Dois anos depois da última reposição, no verão de 2013, Até à Eternidade volta às salas. As reposições de clássicos serão sempre poucas e pediremos sempre mais, mas esta é uma “re-reposição” bizarra, sobretudo quando anda por aí tanta coisa, no vasto mar das “versões digitais”, em que valia a pena pegar.

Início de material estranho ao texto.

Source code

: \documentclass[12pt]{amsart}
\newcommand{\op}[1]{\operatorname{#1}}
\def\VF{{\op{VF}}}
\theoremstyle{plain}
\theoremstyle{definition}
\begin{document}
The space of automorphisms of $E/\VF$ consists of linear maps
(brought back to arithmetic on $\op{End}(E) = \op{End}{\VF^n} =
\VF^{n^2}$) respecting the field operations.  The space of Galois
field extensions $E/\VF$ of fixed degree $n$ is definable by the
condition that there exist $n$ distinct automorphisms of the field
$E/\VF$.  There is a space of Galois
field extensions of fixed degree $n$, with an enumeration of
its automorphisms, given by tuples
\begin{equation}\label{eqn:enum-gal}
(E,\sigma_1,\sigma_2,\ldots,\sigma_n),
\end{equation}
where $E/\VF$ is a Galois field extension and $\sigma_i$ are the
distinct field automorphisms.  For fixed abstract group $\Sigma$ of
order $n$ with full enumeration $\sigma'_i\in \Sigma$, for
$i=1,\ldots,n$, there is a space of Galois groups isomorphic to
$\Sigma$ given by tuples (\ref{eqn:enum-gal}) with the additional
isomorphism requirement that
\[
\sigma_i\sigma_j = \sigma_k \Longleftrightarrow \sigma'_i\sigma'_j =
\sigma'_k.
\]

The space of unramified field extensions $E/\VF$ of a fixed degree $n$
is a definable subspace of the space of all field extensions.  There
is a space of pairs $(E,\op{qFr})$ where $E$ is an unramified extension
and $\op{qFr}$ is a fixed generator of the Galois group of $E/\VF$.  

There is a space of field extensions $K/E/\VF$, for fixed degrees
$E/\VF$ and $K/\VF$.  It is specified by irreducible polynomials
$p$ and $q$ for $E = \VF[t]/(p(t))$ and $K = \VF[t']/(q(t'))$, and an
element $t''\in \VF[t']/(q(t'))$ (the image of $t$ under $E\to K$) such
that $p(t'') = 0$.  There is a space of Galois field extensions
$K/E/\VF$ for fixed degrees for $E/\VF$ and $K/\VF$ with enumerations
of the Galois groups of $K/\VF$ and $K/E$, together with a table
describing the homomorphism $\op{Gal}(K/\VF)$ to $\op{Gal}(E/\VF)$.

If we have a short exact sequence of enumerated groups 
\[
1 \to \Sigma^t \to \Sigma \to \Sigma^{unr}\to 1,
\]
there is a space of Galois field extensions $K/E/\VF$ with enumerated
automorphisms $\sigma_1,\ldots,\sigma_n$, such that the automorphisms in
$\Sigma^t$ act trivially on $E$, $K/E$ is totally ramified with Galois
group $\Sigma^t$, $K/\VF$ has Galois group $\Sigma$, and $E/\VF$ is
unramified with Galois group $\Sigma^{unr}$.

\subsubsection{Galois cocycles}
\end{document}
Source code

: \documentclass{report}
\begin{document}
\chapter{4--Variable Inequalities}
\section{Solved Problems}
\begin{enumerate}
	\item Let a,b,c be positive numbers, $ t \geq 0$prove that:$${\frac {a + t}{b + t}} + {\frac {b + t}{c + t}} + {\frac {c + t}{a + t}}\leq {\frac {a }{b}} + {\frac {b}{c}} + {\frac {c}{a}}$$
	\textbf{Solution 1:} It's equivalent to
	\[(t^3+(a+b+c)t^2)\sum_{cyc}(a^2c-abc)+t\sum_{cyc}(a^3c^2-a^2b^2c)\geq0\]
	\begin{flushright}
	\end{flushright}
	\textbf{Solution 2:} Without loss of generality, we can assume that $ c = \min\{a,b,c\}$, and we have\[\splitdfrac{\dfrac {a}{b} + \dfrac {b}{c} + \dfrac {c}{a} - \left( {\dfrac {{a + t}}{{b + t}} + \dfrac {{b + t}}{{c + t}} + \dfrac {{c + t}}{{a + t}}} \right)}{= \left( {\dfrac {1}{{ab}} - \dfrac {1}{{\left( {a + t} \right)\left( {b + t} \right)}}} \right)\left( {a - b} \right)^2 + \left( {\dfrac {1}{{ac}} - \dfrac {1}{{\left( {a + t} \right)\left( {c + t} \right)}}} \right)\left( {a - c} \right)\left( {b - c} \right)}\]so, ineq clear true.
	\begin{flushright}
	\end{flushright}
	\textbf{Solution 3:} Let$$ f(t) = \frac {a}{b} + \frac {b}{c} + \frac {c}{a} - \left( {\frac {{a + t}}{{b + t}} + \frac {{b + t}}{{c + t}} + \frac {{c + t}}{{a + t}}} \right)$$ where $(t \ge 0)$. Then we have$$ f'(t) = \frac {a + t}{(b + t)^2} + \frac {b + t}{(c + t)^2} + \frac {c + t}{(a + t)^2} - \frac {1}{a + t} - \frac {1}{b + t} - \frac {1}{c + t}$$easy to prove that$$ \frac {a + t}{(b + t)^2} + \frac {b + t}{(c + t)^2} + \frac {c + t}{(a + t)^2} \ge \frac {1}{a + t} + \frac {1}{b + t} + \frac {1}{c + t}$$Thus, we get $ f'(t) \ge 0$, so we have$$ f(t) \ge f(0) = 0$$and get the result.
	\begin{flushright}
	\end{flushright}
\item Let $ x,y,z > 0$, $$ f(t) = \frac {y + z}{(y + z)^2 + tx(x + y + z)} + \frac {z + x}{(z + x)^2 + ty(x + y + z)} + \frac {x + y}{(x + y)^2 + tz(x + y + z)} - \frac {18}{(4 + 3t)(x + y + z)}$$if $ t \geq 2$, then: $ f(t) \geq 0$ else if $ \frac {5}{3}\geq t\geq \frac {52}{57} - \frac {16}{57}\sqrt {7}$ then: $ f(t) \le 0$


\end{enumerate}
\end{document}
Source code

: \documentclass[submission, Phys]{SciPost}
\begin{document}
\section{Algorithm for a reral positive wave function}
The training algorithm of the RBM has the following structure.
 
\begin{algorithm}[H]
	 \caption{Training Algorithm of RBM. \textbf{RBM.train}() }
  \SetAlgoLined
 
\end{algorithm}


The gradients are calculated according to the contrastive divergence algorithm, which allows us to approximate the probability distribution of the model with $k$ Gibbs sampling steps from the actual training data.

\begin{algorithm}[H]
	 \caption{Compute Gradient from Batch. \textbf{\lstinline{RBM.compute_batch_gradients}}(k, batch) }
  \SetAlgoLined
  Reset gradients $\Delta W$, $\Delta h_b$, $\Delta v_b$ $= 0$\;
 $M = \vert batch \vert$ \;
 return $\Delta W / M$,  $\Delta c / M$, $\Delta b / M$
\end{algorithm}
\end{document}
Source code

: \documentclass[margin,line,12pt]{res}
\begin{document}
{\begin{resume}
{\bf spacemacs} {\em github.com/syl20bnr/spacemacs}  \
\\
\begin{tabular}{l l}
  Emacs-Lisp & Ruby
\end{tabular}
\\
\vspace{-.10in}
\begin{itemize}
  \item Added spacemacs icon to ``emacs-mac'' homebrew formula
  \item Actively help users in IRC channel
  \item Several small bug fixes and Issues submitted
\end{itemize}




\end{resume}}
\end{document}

O filme de Zinnemann, obviamente, continua a ser o que era há dois anos: um filme-símbolo dos anos 50 americanos, onde foi um enorme sucesso (limpou os Óscares de 1953, com oito estatuetas) e de que se tornou – sobretudo certas sequências, mormente as com Burt Lancaster e Deborah Kerr à beira-mar – uma das peças mais “icónicas”. A sua importância histórica é objectiva no contexto da Hollywood do pós-II Guerra e da imposição de uma sensibilidade de tipo novo, menos maniqueísta, mais franca, eventualmente menos moralista, em especial no tratamento da sexualidade e das relações amorosas, embora se possa argumentar que se trate mais de um “reflexo”, de um filme bem imbuído do ar do seu tempo, do que de um “motor” para uma transformação ou para uma mudança de ares.

Até à Eternidade adapta um romance de James Jones (o autor de The Thin Red Line) e centra-se numa base militar no Havai, no período imediatamente anterior ao ataque a Pearl Harbor e à entrada activa dos Estados Unidos na II Guerra. Fred Zinnemann, um dos muitos refugiados da Europa central que chegaram a Hollywood nos anos 30 à procura de uma ambiente mais respirável, já tinha no currículo alguns filmes significativos sobre os efeitos do pós-guerra – como The Search ou The Men, que revelaram Montgomery Clift (o primeiro) e Marlon Brando (o segundo), justamente dois actores com um tipo de presença e persona que era impensável até aos anos 40. Nunca foi genial, Zinnemann, com a sua predilecção pelos filmes “de tema” – aquela velha sensibilidade “social-democrata” europeia a trazer “seriedade” ao entertainment americano… - e uma tendência para o academismo que o fez ir acumulando pastelão sobre pastelão. Mas Até à Eternidade, com o seu olhar “pós-guerra” sobre um tempo “pré-guerra”, com um argumento denso e nada eufórico no seu retrato do militarismo americano, a quantidade de boas personagens e ainda melhores actores (Lancaster e Kerr, mas sobretudo o par, timidamente “homoerótico”, formado por Montgomery Clift e Frank Sinatra), a solidez dos valores de produção da Hollywood da sua época apoteótica, e last but not the least a sua perspectiva irremediavelmente adulta a pensar em espectadores adultos, é provavelmente – e depois do célebre Homens ao Domingo, feito ainda na Alemanha dos anos 30 em conjunto com outros futuros emigrados como Billy Wilder e Robert Siodmak - o momento mais feliz da sua vasta obra. O filme vive, sessenta e tal anos depois, e revê-lo é bem mais do que ir só ao encontro de uma curiosidade histórica.